Before baking and roasting, position racks according to the
“Positioning Racks and Bakeware” section.
To Bake or Roast:
1. Touch BAKE.
Touch TEMP “up” or “down” arrow pads to set a temperature
other than 350°F (177°C) in 5°F (3°C) amounts. The bake
range can be set between 170°F and 500°F (77°C and
260°C).
2. Touch START/ENTER.
The temperature can be changed at any time after this step
by touching the TEMP/TIME “up” or “down” arrow pads.
START/ENTER does not need to be touched again. If baking/
roasting while the Timer is counting down, the set baking/
roasting temperature can be displayed for 5 seconds by
touching BAKE.
3. Touch OFF/CANCEL when finished.
Preheating
After START/ENTER is touched, the oven will enter a timed
preheat conditioning cycle. The Temp, Bake, and On indicator
lights will light up. The Electronic Oven Control automatically
selects the conditioning cycle time based on the oven
temperature selected. The conditioning cycle time will not
change if the temperature is reset before the cycle countdown
ends. The preheat conditioning cycle is complete and the oven is
ready to use when a 1-second tone sounds, the cycle countdown
ends, and the set temperature is displayed.
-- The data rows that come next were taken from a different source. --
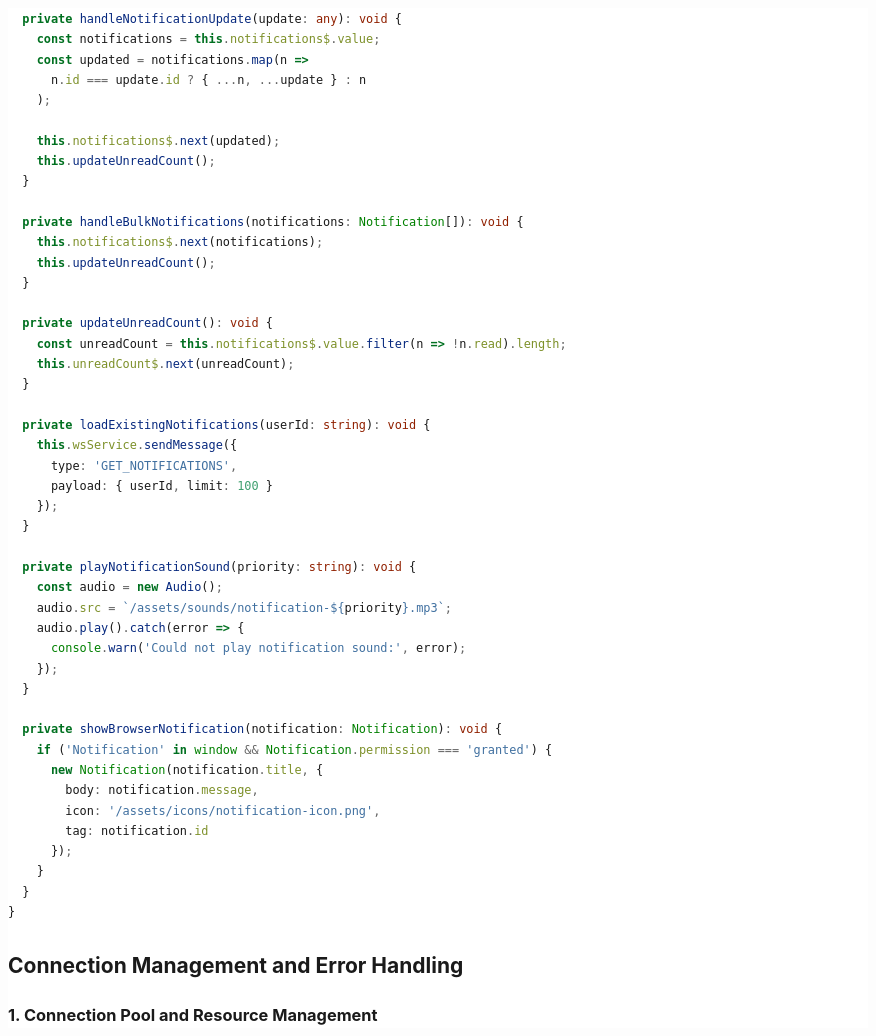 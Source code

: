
 ```typescript
  private handleNotificationUpdate(update: any): void {
    const notifications = this.notifications$.value;
    const updated = notifications.map(n => 
      n.id === update.id ? { ...n, ...update } : n
    );
    
    this.notifications$.next(updated);
    this.updateUnreadCount();
  }

  private handleBulkNotifications(notifications: Notification[]): void {
    this.notifications$.next(notifications);
    this.updateUnreadCount();
  }

  private updateUnreadCount(): void {
    const unreadCount = this.notifications$.value.filter(n => !n.read).length;
    this.unreadCount$.next(unreadCount);
  }

  private loadExistingNotifications(userId: string): void {
    this.wsService.sendMessage({
      type: 'GET_NOTIFICATIONS',
      payload: { userId, limit: 100 }
    });
  }

  private playNotificationSound(priority: string): void {
    const audio = new Audio();
    audio.src = `/assets/sounds/notification-${priority}.mp3`;
    audio.play().catch(error => {
      console.warn('Could not play notification sound:', error);
    });
  }

  private showBrowserNotification(notification: Notification): void {
    if ('Notification' in window && Notification.permission === 'granted') {
      new Notification(notification.title, {
        body: notification.message,
        icon: '/assets/icons/notification-icon.png',
        tag: notification.id
      });
    }
  }
}
```

## Connection Management and Error Handling

### 1. Connection Pool and Resource Management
Preheat temperatures are affected by varying factors such as
room temperature and peak energy usage times. It is normal for
the temperature showing on the display and the actual oven
temperature to differ.
Waiting an additional 10 minutes after the preheat conditioning
time ends to put food in the oven is suggested when baking
foods with leavening ingredients, such as yeast, baking powder,
baking soda and eggs.
Broiling
Broiling uses direct radiant heat to cook food. Changing the
temperature when Custom Broiling allows more precise control
when cooking. The lower the temperature, the slower the
cooking. Thicker cuts and unevenly shaped pieces of meat, fish
and poultry may cook better at lower broiling temperatures.
If your model does not have a broiler pan, one may be ordered.
Ask for Part Number 4396923.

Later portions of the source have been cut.